Leeta wrung her hands. "I don't know if they've been informed yet or not."

"Well, whoever did this wouldn't need to kill Rom to interrupt proceedings with Pelipa, but it would have been easier to kill him, then not."

"Right now, I'm just glad they didn't!"

Quark shook his head. "It's a warning if they didn't kill him…" He paused. "But he is stabilized, right?"

"As long as he doesn't get too excited. I had no idea that the pyrocyte was so important to keeping you so…"

"Yeah, well, when most of the universe pumps slower than glob-sap and weaker than cold radik soup, it's the lubricant that keeps us from burning ourselves out. There's always a catch to these things…" Looking away he muttered seething, "I think I know who might know…" But before Leeta could ask, Quark said, "Does anyone else know about the situation right now? There's nothing I'm missing?"

"Well, Dr.

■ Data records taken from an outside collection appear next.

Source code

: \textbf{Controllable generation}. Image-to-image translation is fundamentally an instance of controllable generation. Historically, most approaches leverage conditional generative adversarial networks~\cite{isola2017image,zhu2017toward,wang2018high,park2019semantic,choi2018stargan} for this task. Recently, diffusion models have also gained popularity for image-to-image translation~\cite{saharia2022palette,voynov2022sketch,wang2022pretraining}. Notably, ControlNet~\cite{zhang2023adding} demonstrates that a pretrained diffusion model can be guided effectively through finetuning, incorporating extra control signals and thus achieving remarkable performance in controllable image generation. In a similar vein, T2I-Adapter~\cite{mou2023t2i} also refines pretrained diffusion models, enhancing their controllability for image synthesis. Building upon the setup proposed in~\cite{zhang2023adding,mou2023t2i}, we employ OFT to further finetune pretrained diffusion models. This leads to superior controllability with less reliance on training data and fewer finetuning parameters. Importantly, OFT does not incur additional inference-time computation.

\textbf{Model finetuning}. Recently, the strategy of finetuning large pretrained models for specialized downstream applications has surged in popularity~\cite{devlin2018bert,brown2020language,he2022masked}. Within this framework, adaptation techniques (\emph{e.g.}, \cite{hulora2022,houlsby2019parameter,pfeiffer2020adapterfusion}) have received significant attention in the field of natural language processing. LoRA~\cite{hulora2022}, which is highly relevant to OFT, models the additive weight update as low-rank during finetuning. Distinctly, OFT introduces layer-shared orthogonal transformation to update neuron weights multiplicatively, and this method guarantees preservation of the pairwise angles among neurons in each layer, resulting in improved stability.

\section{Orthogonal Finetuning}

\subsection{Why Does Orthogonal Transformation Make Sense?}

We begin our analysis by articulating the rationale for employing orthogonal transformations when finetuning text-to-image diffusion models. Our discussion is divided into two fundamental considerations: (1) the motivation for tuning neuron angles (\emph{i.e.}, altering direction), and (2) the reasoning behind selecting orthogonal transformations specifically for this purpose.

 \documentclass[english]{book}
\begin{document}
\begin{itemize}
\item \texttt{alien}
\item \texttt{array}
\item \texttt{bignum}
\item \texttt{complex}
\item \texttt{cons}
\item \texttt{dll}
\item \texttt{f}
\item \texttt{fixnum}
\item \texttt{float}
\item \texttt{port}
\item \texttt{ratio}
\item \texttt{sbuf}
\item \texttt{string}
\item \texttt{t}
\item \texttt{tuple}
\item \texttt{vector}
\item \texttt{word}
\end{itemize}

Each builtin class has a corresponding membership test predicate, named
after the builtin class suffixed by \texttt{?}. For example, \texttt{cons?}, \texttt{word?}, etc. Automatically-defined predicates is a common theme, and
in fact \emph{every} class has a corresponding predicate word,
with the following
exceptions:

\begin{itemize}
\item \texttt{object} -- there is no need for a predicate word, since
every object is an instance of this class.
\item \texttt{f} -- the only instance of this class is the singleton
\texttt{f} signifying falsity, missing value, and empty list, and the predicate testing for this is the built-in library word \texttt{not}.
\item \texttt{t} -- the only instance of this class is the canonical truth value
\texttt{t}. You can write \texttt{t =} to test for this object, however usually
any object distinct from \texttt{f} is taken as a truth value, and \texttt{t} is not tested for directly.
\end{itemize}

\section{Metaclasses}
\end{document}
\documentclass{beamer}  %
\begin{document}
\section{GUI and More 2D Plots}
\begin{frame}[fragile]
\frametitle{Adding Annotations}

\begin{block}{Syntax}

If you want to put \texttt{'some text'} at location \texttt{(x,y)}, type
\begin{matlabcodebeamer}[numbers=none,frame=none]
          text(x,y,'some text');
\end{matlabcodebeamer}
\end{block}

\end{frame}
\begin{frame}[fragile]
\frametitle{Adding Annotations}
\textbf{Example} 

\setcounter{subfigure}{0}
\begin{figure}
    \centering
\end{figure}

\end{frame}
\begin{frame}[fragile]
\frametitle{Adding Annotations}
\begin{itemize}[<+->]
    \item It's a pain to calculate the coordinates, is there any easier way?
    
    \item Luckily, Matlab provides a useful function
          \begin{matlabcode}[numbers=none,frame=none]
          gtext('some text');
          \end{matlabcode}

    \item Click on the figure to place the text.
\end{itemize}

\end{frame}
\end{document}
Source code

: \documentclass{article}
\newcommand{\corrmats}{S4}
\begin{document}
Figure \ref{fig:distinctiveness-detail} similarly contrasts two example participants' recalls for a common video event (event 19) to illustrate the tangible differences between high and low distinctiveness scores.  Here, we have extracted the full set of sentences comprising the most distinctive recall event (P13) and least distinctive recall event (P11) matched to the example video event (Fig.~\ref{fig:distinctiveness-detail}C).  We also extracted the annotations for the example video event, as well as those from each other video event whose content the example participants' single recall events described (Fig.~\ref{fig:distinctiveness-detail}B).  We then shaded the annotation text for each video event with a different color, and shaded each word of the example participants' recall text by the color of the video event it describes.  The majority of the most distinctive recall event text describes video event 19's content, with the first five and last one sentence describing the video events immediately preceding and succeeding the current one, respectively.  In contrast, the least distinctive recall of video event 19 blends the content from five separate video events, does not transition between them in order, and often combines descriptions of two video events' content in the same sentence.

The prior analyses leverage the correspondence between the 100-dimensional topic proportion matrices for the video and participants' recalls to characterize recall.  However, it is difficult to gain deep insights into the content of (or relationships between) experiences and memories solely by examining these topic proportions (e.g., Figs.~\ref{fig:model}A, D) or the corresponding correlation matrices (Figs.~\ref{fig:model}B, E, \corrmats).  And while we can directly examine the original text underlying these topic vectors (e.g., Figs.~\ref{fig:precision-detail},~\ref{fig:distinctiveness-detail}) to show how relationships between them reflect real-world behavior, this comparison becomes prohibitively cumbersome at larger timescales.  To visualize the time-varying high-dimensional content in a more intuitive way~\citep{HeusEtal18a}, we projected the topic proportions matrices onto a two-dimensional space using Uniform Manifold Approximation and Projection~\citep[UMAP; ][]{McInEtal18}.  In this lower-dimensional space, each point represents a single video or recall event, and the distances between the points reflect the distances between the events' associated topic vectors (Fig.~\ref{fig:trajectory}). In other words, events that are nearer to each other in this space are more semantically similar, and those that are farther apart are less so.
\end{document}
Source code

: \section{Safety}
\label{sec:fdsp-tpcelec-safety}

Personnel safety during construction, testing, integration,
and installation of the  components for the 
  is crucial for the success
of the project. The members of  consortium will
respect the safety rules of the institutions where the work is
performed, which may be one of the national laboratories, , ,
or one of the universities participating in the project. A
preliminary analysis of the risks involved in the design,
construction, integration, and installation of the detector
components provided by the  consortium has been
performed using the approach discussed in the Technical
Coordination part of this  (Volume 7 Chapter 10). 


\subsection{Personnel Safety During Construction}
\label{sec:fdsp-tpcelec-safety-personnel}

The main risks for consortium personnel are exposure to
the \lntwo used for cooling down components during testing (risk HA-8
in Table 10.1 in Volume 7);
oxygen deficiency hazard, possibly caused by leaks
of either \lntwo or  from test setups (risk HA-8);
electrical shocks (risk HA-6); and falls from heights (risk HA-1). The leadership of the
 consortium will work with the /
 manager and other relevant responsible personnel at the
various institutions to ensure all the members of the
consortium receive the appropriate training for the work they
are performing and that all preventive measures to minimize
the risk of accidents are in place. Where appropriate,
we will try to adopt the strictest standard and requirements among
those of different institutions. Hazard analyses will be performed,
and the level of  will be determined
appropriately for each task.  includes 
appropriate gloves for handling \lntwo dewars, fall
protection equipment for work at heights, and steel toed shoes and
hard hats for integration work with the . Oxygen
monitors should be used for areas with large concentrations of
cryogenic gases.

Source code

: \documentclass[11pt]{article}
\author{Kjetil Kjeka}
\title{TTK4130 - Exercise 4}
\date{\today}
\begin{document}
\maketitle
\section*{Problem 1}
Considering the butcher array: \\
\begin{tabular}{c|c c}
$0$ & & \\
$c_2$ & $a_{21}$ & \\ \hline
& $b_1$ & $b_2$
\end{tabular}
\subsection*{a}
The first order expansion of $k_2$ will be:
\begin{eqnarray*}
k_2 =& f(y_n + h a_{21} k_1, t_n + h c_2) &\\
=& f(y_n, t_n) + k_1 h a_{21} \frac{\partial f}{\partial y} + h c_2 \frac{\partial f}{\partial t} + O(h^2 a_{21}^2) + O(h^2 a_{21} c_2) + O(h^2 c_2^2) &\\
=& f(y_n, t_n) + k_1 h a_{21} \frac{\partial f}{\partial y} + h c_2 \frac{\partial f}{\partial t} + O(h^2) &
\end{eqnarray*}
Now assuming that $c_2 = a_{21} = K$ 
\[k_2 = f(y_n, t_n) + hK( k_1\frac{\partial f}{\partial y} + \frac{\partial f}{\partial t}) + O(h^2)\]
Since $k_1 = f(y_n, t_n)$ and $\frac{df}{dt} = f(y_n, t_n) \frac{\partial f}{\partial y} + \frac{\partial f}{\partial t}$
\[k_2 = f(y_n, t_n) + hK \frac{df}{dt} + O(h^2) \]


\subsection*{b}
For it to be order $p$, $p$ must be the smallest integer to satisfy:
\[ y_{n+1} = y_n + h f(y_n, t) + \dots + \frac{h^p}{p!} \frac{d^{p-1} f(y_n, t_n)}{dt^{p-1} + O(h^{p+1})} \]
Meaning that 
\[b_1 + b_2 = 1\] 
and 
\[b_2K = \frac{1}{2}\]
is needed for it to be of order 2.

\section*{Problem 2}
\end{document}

Tal needs to run more tests to be certain," said Leeta, "but he believes that the pyrocyte was not actually removed by inorganic means."

"What does that mean?" asked Quark with some irritation. "That some new parasite is sucking it away from him?"

"No, that Rom's own body is responsible for drying it up."

Quark stared hard at her, studying her a moment. "That's not possible."

"Dr. Tal is one of the finest doctors on Ferenginar."

"I'm not questioning his abilities, I just— Are you sure there aren't any leads?"

"The investigation has started since I made the call to the doctor," said Leeta. "I don't know the status. You'll have to ask the investigator."

"Who is the investigator?" asked Quark darkly.

"Investigator Bogal. He investigated for us with the other assassination attempts before."

"Never met him."

"Well, he was also private investigator for Zek."

"That doesn't necessarily mean anything."

Leeta crossed her arms now staunchly. "You're worse than Rom. He's on your mother's pay roll. I think you can trust him."

Quark held out his hands and rolled his eyes. "Okay, okay. I'm just making sure."

Leeta lowered her eyes and rubbed her hands together. "Except that if Rom is going to be… out of commission, you'll have to stand in as acting Nagus."

Suddenly Quark stiffened. Leeta watched as his eyes leapt in fright.

"Why me?"

"Rom wanted you to substitute for him if anything went wrong. It's already been approved by the council," said Leeta. "Didn't he tell you? He told Nog, apparently."

Again Quark paused, and eyed his sister-in-law with a cock of his head. "What's Nog have to do with this?"

"Nog already said he wants to talk with you."

"As nephew or…" Quark winced, "lieutenant commander?"

"Lieutenant commander."

"Oh. Well, alright then. Business as usual."